E-REA (Mar 2010)
De la « rurbanisation » du héros américain : The Rise of Silas Lapham
Abstract
The bipolar representation of the city (the celestial city vs. Babylon the great) is a distinguishing feature of the American psyche. A similar ambivalence can be traced in the ideological conflict between two types of discourse, one pastoral and one mercantilist, the former celebrating the “garden” as opposed to the “machine” (to use the terms of Leo Marx), the latter advocating the quest for the utopian city. The question of the city, which is recurrent in the novels of W.D. Howells, is at the core of The Rise of Silas Lapham.
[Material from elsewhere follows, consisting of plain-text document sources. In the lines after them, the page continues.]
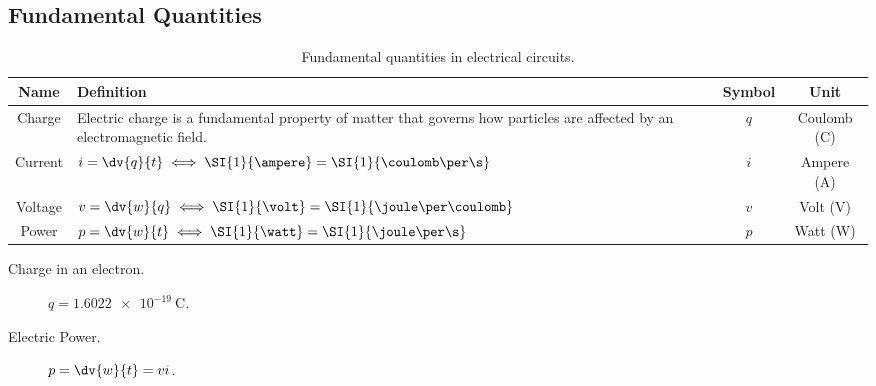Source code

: \documentclass{article}
\begin{document}
\subsection{Fundamental Quantities}
\begingroup
\renewcommand{\arraystretch}{1.5}
\begin{table}[H]
    \centering
    \begin{tabular}{c | >{\centering}p{} | c | c}
        \toprule
        \textbf{Name} & \textbf{Definition}                                                                                                      & \textbf{Symbol}           & \textbf{Unit} \\
        \midrule
        Charge        & Electric charge is a fundamental property of matter that governs how particles are affected by an electromagnetic field.
                      & $q$                                                                                                                      & Coulomb (\unit{\coulomb})                 \\
        \hline
        Current       & $\displaystyle i = \dv{q}{t}\iff\SI{1}{\ampere} = \SI{1}{\coulomb\per\s}$
                      & $i$                                                                                                                      & Ampere (\unit{\ampere})                   \\
        \hline
        Voltage       & $\displaystyle v = \dv{w}{q}\iff\SI{1}{\volt} = \SI{1}{\joule\per\coulomb}$
                      & $v$                                                                                                                      & Volt (\unit{\volt})                       \\
        \hline
        Power         & $\displaystyle p = \dv{w}{t}\iff\SI{1}{\watt} = \SI{1}{\joule\per\s}$
                      & $p$                                                                                                                      & Watt (\unit{\watt})                       \\
        \bottomrule
    \end{tabular}
    \caption{Fundamental quantities in electrical circuits.}
\end{table}
\endgroup
\begin{description}
    \item[Charge in an electron.] $q = \SI{1.6022e-19}{\coulomb}$.
    \item[Electric Power.] $\displaystyle p = \dv{w}{t} = vi$.
\end{description}
\end{document}
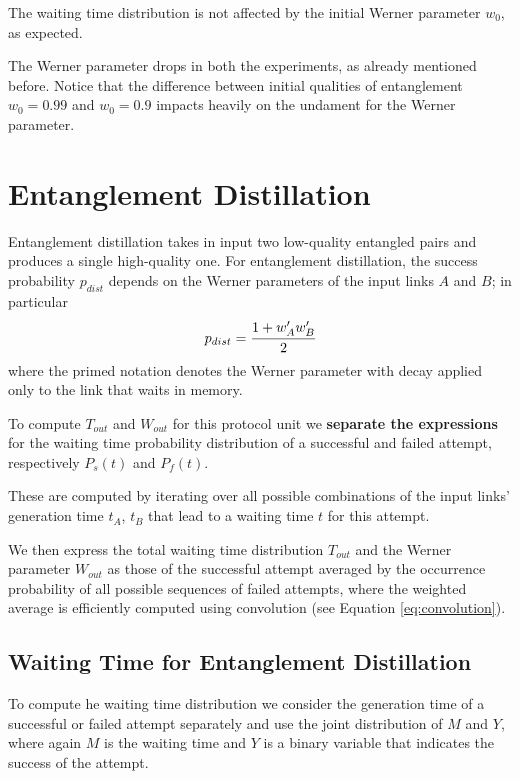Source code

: \documentclass{masterthesis}
\begin{document}
The waiting time distribution is not affected by the initial Werner parameter $w_0$, as expected.

The Werner parameter drops in both the experiments, as already mentioned before.
Notice that the difference between initial qualities of entanglement $w_0 = 0.99$ and $w_0 = 0.9$ impacts heavily on the undament for the Werner parameter.

\newpage
\section*{Entanglement Distillation}

Entanglement distillation takes in input two low-quality entangled pairs and produces a single high-quality one.
For entanglement distillation, the success probability $p_{dist}$ depends on the Werner parameters of the input links $A$ and $B$; in particular
\begin{equation}
    p_{dist} = \cfrac{1+w_A'w_B'}{2}
\end{equation}
where the primed notation denotes the Werner parameter with decay applied only to the link that waits in memory.

To compute $T_{out}$ and $W_{out}$ for this protocol unit we \textbf{separate the expressions} for the waiting time probability distribution of a successful and failed attempt, respectively $P_s(t)$ and $P_f(t)$.

These are computed by iterating over all possible combinations of the input links' generation time $t_A$, $t_B$ that lead to a waiting time $t$ for this attempt.

We then express the total waiting time distribution $T_{out}$ and the Werner parameter $W_{out}$ as those of the successful attempt averaged by the occurrence probability of all possible sequences of failed attempts, where the weighted average is efficiently computed using convolution (see Equation \ref{eq:convolution}). %

\subsection*{Waiting Time for Entanglement Distillation}

To compute he waiting time distribution we consider the generation time of a successful or failed attempt separately and use the joint distribution of $M$ and $Y$, where again $M$ is the waiting time and $Y$ is a binary variable that indicates the success of the attempt. %
\end{document}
But can the protagonist’s final decision to return to his “native hills” in Vermont substantiate a “pastoral” reading of the novel? Insofar as Silas returns to Vermont in order to exploit nature on an industrial (if more modest) scale, his decision is linked to a process of “rurbanization” – an attempt to tame the landscape – which appears as the exact fulfilment of the prophetic vision articulated by Charles Wilson Peale in The Exhumation of the Mastodon (1806). Specifically, the symbolic potential of two key episodes – the discovery of the paint mine and the digging of the foundations of Silas’s house on Beacon Street – is indicative of this civilizing paradigm. The city, according to Howells, is America’s ultimate destiny.